▸ Required action
Consider the data that follows and state how many lines contain the string "computing", using the number alone.
Materials provided START
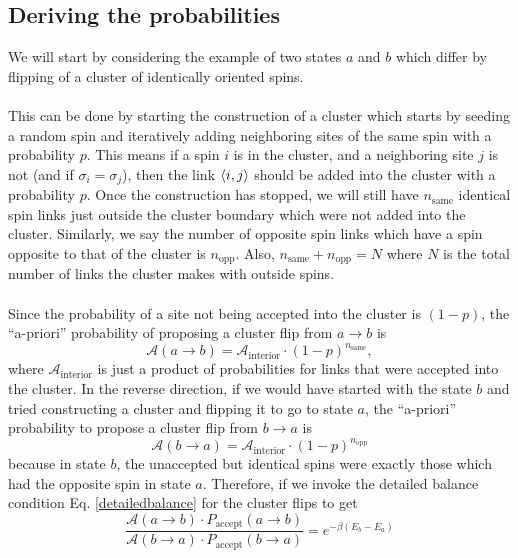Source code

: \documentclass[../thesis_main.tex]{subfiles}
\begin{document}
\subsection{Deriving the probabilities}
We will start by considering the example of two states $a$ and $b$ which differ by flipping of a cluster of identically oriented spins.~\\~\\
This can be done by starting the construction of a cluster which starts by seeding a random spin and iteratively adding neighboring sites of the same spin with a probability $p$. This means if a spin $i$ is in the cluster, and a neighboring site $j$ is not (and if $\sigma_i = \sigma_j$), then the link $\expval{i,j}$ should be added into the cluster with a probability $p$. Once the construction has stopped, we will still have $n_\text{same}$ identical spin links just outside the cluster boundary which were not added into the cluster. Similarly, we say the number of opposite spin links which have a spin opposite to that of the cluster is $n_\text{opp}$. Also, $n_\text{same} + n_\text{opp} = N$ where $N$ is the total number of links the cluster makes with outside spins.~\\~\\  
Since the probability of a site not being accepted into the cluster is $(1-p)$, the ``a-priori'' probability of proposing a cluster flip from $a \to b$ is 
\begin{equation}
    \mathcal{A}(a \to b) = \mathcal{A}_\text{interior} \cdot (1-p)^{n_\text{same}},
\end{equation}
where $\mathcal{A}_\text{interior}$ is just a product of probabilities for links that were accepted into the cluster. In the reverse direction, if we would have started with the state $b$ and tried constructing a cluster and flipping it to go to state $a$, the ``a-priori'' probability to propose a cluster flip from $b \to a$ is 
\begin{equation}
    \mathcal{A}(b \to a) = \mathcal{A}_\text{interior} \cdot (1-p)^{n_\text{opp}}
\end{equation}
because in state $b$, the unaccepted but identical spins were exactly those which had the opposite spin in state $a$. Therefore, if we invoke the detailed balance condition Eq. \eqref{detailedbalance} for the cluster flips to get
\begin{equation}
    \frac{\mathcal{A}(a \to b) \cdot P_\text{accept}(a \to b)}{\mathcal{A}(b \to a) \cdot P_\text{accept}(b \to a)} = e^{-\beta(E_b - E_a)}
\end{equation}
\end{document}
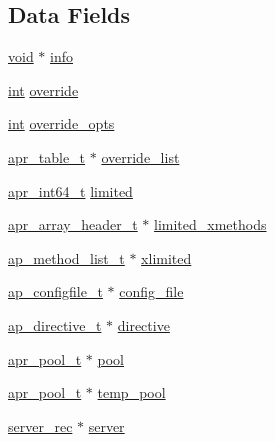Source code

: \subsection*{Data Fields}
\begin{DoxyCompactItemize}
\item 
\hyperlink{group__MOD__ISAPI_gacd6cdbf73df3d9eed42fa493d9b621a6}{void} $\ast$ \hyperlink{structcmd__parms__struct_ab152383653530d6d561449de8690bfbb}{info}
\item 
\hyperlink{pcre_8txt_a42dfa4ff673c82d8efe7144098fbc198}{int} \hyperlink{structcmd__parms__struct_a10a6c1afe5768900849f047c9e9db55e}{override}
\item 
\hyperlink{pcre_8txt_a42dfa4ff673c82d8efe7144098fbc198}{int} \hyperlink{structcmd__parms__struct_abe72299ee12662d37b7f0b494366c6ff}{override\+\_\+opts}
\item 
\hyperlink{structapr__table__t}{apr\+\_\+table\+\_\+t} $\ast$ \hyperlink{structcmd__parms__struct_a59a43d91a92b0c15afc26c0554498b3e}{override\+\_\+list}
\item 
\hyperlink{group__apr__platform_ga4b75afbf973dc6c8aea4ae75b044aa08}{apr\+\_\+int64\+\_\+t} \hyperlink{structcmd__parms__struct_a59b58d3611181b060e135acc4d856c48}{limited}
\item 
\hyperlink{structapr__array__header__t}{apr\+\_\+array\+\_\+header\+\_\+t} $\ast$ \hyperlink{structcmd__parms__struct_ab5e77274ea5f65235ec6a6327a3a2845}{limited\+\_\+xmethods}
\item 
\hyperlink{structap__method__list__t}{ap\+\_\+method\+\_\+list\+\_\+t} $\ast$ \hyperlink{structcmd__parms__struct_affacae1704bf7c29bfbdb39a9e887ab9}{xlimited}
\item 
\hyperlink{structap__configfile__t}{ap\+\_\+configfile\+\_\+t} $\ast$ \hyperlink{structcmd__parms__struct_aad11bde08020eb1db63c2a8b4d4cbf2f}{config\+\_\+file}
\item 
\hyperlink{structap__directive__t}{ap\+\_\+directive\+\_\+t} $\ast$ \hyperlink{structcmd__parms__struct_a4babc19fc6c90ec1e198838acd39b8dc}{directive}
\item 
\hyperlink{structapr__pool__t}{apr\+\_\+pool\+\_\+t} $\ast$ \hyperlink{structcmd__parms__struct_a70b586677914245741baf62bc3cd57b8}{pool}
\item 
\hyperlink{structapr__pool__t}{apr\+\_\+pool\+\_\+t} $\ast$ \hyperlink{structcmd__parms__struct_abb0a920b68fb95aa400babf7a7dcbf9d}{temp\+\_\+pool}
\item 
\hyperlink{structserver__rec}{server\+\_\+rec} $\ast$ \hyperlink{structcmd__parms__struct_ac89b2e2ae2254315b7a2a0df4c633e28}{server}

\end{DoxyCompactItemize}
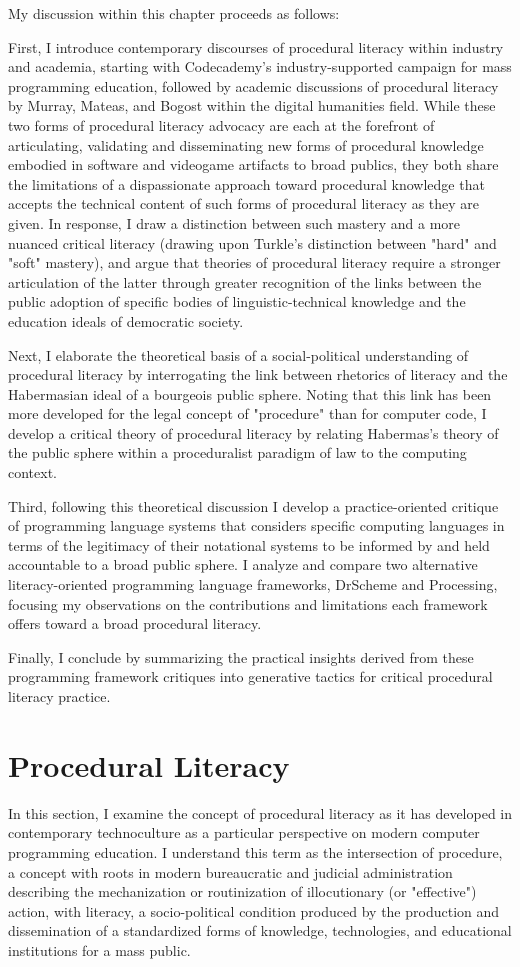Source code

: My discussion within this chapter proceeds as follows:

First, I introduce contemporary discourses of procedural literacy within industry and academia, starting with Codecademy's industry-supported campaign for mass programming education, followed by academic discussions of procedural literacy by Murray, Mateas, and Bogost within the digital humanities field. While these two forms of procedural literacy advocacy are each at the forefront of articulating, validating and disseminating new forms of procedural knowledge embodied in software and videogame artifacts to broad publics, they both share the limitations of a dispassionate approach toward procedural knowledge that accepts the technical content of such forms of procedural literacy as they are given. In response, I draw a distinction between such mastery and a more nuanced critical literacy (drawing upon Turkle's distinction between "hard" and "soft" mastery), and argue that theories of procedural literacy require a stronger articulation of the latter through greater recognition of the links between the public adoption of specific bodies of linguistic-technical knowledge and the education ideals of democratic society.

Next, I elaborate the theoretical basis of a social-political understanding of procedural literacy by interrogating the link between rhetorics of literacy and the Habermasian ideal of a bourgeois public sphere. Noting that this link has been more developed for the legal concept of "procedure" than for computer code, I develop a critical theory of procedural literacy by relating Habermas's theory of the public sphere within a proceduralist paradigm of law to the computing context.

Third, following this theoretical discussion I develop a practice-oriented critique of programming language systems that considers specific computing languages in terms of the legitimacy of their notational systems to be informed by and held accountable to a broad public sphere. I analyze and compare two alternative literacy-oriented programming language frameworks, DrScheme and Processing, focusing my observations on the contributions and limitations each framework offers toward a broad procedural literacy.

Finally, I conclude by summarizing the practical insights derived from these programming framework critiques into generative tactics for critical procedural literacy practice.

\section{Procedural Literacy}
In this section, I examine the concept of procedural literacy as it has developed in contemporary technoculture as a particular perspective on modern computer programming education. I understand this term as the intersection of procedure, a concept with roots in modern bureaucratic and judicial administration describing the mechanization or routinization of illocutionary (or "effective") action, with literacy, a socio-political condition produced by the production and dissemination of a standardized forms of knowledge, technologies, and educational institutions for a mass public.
Materials provided END
▸ Answer section
2